NIST Validation
What we measured, what it means, and where the limits are.
Quey's entropy pipeline has been validated against two NIST standards: SP 800-90B (source quality) and SP 800-22 Rev 1a (output quality). This page explains both results, links to the full certificate, and documents the scope of our validation. We publish this because transparency about our source is the foundation of the trust we're asking you to place in us.
01 NIST SP 800-90B — Entropy Source Validation Validated
What SP 800-90B measures: How much real entropy a physical source produces per bit — the conservative, worst-case estimate. This is the test that matters for a hardware random number generator. Any good software PRNG passes SP 800-22; only a real physical source can pass SP 800-90B.
Quey's result: Min-entropy of 0.6236 bits/bit, measured by the Compression (Maurer) estimator on 1 million raw LSB samples from the sensor. This is the minimum across all 10 non-IID estimators — NIST takes the worst case by design. The average across estimators is ~0.85 bits/bit, but the official value is always the floor.
What this means in practice: 0.6236 places the source in the upper range of NIST's "acceptable" band (0.5–0.7). After SHA3-256 conditioning at a 32:1 ratio, the effective safety margin is 20× the NIST minimum. Even if the source degraded to 10× worse than measured, the output would still meet cryptographic requirements.
Scope of this validation: Quey's entropy source has been validated using NIST's open-source reference tools (SP800-90B_EntropyAssessment, sts_assess), run against our own hardware, with reproducible methodology documented in the certificate below. This is an internal validation against NIST statistical standards — not a formal certification. Quey has not obtained FIPS 140-2/3, Common Criteria, or eIDAS certification, which require accredited third-party laboratory testing. If your use case requires one of these certifications, Quey is not the right fit today.
02 Output validation (SP 800-22 Rev 1a)
What SP 800-22 measures: Whether the conditioned output is statistically indistinguishable from perfect randomness. This is a necessary check, but not sufficient on its own — any decent PRNG also passes these tests.

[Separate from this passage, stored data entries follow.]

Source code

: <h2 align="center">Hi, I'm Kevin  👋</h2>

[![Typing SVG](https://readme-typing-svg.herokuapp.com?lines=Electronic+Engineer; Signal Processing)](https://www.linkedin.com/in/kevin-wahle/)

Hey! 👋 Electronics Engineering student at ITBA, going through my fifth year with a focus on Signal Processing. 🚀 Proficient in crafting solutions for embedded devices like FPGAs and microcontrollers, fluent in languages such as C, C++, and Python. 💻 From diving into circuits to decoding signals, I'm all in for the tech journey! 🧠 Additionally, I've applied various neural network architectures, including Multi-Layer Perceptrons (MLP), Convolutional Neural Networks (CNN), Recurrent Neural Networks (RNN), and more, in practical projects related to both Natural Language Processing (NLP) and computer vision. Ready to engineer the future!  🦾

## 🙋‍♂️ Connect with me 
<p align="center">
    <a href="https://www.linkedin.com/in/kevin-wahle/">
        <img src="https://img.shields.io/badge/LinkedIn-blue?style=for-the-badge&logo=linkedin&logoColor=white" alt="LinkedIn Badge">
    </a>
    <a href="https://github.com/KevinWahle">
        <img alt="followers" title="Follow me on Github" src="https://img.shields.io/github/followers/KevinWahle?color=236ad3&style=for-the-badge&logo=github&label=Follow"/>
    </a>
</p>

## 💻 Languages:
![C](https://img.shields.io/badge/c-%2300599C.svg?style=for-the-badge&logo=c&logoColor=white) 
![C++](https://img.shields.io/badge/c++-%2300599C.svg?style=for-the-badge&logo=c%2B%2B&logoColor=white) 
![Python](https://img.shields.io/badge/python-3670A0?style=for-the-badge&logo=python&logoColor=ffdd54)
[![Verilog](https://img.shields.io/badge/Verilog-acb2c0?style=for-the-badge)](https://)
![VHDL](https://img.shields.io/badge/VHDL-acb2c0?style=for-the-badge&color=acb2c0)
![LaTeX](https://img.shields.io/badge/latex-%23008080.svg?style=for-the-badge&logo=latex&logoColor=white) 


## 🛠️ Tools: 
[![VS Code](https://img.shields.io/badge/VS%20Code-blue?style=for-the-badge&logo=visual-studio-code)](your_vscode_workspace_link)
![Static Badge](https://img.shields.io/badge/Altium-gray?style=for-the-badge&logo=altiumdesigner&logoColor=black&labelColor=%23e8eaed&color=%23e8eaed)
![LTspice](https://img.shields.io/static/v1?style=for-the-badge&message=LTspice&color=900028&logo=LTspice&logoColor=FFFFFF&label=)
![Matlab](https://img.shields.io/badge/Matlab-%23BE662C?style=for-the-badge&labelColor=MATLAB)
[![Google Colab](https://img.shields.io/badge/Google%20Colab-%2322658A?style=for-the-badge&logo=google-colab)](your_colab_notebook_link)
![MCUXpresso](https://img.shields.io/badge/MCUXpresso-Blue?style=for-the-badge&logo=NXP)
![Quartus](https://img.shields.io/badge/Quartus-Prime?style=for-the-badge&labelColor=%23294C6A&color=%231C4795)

Quey's result: 188 out of 188 sub-tests passed, with pass rates between 98.0% and 99.6% (NIST threshold: 96.89%). Tested on 100 MB of conditioned output, split into 838 bitstreams of 1 million bits each.
NIST SP 800-22 Test Suite — Latest Run
Last run: 2026-05-08 · 100 MB sample · 188/188 test lines passed across 15 categories
| Test name | P-value | Verdict |
|---|---|---|
| Frequency (Monobit) | 0.7382 | PASS |
| Frequency within Block | 0.4951 | PASS |
| Runs | 0.6128 | PASS |
| Longest Run of Ones | 0.8245 | PASS |
| Binary Matrix Rank | 0.3017 | PASS |
| Discrete Fourier Transform | 0.5894 | PASS |
| Non-overlapping Template | 0.4471 | PASS |
| Overlapping Template | 0.6712 | PASS |
| Maurer's Universal | 0.5320 | PASS |
| Linear Complexity | 0.7819 | PASS |
| Serial | 0.4203 | PASS |
| Approximate Entropy | 0.6594 | PASS |
| Cumulative Sums | 0.7841 | PASS |
| Random Excursions | 0.3962 | PASS |
| Random Excursions Variant | 0.5104 | PASS |
03 Methodology & Transparency
The NIST validation results above are based on production measurements: 100 MB of conditioned output captured from the hardware sensor on 8 May 2026, processed with the official NIST SP 800-22 Statistical Test Suite (v2.1.2) and SP 800-90B EntropyAssessment binaries. Sample binary files are SHA-256 fingerprinted; the methodology is fully reproducible.
We commit to publishing every NIST run, regardless of outcome. If a future test fails, the report stays online with a post-mortem; we do not retroactively edit historical data.